Description of the task:
One number alone answers this: the count of lines below in which the word "Dashboard" is found.

Plain-text document sources
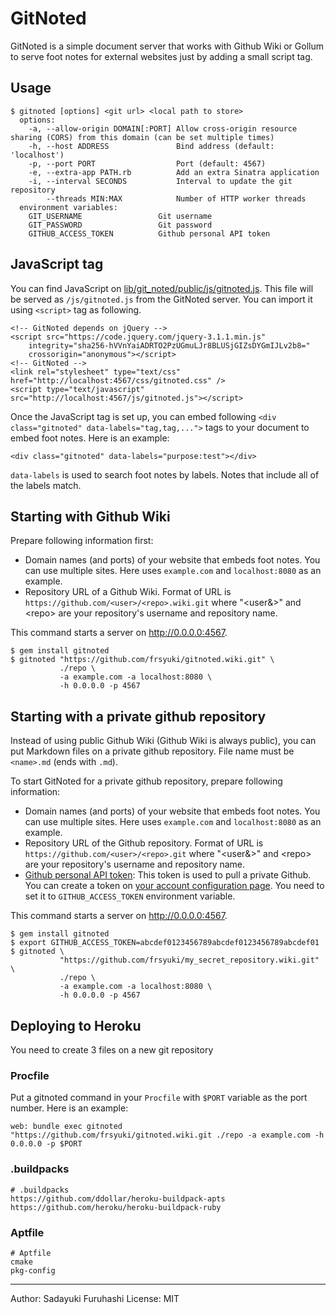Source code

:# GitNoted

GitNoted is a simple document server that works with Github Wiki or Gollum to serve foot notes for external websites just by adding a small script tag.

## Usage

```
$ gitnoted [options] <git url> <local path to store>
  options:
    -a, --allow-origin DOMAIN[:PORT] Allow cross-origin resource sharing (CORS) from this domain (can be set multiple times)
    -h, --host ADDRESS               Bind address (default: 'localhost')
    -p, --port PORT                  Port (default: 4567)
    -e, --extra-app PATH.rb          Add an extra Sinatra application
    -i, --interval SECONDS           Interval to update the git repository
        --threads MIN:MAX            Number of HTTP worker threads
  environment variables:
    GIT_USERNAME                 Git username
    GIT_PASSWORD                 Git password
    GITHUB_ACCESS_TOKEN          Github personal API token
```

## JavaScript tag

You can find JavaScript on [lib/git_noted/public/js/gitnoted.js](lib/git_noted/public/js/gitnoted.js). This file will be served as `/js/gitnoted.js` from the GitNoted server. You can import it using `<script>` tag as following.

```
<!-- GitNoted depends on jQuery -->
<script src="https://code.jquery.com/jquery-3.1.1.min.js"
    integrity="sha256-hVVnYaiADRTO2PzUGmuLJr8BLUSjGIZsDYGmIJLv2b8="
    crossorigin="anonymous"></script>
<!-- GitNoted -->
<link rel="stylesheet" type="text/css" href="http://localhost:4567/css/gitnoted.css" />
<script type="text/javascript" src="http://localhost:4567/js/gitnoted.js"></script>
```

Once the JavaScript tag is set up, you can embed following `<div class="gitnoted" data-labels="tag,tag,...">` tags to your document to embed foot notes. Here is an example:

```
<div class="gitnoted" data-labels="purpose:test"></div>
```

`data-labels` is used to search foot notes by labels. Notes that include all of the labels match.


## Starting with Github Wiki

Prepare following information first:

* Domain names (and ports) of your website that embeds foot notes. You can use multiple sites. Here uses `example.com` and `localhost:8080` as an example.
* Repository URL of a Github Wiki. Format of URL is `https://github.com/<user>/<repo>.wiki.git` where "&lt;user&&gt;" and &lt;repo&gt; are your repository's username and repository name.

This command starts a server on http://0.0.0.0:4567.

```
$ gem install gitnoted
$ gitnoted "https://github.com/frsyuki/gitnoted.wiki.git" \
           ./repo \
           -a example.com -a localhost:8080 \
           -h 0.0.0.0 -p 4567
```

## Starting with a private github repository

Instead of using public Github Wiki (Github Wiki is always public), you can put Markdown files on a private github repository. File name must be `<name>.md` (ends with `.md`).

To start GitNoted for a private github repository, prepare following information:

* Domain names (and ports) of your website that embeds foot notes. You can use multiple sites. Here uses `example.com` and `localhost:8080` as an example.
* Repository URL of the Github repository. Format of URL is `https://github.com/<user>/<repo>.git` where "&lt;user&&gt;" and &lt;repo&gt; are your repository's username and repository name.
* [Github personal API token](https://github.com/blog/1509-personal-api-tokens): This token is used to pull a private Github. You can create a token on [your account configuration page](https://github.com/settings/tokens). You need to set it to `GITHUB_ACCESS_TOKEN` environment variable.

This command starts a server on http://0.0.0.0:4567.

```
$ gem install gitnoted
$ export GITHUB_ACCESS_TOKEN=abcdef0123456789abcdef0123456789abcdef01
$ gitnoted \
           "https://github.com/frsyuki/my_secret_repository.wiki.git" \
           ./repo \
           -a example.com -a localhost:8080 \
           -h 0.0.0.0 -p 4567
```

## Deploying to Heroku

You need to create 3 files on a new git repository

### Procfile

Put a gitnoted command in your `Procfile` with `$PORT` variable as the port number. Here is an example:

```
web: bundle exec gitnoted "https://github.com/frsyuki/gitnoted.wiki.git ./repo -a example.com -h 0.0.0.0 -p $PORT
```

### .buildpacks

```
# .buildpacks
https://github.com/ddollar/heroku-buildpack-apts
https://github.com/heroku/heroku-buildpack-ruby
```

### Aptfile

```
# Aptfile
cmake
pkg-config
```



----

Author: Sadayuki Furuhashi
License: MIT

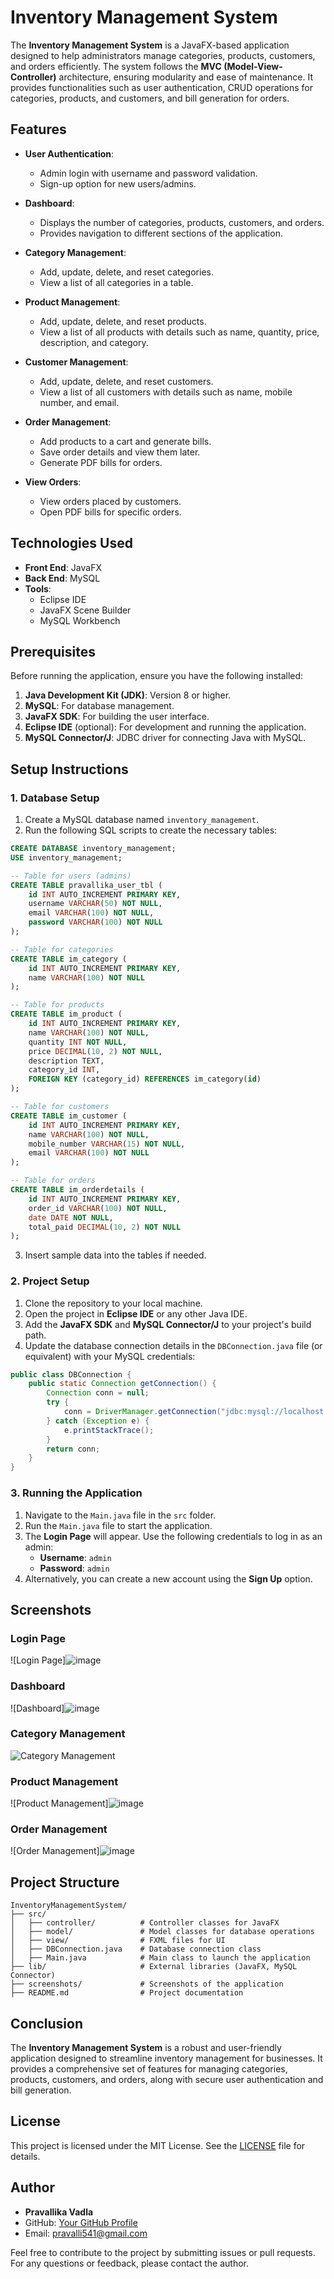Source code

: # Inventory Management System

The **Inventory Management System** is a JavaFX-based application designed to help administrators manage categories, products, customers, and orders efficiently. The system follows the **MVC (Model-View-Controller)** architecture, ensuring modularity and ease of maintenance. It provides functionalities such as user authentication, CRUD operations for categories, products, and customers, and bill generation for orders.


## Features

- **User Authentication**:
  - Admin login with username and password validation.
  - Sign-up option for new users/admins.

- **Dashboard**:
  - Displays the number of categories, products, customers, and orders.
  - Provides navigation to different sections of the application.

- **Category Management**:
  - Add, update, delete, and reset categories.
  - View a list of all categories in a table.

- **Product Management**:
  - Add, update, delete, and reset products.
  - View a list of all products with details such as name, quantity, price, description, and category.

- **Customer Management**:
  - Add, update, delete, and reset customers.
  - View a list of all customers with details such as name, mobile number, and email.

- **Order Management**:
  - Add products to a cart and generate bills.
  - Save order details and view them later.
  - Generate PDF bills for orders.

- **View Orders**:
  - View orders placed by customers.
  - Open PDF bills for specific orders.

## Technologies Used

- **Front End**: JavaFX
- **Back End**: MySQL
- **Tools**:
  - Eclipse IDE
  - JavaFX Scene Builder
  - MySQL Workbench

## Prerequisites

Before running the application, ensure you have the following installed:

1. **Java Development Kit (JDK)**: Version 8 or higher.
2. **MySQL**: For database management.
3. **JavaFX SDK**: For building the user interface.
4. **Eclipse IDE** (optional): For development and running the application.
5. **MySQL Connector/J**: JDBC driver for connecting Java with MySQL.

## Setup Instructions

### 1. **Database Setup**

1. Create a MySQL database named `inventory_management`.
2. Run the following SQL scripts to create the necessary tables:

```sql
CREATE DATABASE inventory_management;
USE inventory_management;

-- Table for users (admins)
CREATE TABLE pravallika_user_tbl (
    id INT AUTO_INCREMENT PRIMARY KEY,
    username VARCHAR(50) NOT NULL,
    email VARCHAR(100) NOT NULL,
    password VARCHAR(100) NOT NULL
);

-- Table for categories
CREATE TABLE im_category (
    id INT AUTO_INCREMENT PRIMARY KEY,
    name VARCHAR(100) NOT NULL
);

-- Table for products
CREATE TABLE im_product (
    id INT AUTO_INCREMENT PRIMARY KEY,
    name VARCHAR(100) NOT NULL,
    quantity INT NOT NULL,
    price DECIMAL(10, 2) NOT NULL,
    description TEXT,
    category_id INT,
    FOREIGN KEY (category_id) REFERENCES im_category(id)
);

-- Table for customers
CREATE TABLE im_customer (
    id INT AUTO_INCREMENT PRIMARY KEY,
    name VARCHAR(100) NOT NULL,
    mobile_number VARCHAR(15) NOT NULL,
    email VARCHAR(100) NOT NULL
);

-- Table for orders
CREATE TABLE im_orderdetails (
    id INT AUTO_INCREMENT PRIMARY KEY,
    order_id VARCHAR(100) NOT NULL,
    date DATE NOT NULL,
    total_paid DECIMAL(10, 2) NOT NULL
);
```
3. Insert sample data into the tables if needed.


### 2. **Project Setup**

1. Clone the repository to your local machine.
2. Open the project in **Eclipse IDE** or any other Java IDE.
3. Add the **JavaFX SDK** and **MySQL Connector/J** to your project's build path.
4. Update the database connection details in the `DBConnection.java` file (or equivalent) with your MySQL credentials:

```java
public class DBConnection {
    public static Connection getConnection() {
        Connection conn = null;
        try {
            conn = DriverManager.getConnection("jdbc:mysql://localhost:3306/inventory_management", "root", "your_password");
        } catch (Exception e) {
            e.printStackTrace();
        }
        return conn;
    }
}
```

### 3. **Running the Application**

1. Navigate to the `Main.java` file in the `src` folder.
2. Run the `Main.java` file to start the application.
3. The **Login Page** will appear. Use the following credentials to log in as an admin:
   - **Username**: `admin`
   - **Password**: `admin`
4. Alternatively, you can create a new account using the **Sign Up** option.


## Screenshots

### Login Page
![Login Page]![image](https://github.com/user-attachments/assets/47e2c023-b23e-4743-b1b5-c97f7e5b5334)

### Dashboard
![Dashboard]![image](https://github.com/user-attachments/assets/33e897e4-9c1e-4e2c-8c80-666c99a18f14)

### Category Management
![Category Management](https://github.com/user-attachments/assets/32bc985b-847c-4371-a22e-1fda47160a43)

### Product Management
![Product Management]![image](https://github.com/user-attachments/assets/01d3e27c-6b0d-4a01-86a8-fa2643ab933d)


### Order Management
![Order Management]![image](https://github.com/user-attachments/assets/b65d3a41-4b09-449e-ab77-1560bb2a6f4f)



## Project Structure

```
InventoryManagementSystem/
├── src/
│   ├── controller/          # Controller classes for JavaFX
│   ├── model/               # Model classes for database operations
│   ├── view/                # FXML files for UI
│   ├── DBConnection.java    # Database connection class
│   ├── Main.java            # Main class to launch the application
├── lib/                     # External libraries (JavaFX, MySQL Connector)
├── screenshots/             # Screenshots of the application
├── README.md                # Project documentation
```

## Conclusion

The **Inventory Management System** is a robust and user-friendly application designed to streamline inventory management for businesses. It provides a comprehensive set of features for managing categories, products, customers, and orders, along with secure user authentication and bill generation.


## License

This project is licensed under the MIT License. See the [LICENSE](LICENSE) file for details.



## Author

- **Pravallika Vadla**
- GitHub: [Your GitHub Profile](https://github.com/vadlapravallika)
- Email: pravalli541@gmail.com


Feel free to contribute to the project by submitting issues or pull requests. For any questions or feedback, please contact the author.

* * *

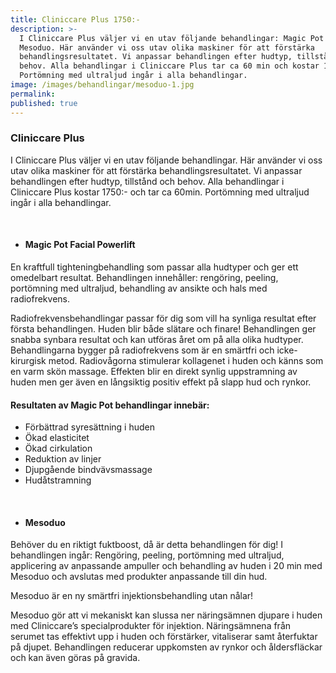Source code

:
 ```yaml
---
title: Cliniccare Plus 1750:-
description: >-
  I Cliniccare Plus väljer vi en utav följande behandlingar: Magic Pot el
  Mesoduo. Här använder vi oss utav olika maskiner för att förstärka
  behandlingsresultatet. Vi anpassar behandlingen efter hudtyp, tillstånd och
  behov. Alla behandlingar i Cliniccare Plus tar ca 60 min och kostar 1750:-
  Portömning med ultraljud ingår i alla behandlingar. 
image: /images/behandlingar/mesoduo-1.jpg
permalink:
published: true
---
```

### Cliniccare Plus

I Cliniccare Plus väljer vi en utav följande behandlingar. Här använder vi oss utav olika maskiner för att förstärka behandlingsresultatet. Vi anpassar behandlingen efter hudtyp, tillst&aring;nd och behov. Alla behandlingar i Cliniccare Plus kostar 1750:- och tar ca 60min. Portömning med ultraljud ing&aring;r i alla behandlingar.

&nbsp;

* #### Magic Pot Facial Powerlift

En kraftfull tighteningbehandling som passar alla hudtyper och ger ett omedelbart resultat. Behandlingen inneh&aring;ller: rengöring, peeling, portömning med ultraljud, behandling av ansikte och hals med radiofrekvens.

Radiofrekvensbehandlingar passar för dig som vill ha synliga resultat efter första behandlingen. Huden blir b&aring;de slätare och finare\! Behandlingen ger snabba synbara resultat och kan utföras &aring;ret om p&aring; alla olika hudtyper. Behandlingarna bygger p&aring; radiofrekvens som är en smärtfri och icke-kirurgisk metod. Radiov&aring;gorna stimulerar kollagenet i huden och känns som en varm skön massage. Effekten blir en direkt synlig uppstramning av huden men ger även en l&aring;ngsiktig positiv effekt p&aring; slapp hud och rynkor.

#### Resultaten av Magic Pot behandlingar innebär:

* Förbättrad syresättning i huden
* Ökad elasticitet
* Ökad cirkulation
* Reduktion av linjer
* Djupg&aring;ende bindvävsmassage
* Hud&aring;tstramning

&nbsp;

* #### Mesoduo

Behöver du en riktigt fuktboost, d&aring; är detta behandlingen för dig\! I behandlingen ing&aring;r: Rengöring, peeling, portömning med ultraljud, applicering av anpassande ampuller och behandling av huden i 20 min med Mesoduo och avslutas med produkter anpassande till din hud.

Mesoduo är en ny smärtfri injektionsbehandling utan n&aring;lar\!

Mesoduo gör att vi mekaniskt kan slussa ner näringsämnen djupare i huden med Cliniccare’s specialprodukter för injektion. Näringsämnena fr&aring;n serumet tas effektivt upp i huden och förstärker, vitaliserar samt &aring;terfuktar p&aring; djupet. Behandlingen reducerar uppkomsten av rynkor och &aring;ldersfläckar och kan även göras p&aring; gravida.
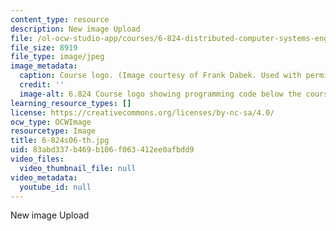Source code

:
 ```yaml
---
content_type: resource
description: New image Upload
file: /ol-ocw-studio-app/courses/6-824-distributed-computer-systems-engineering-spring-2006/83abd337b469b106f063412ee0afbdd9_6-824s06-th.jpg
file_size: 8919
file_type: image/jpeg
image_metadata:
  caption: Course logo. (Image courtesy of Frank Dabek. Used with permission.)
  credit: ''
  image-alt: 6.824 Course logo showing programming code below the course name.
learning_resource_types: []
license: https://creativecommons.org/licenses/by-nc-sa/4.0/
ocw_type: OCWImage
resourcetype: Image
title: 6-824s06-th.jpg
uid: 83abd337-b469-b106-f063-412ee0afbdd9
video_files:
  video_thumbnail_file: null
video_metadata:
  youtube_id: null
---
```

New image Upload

Result of the task:
3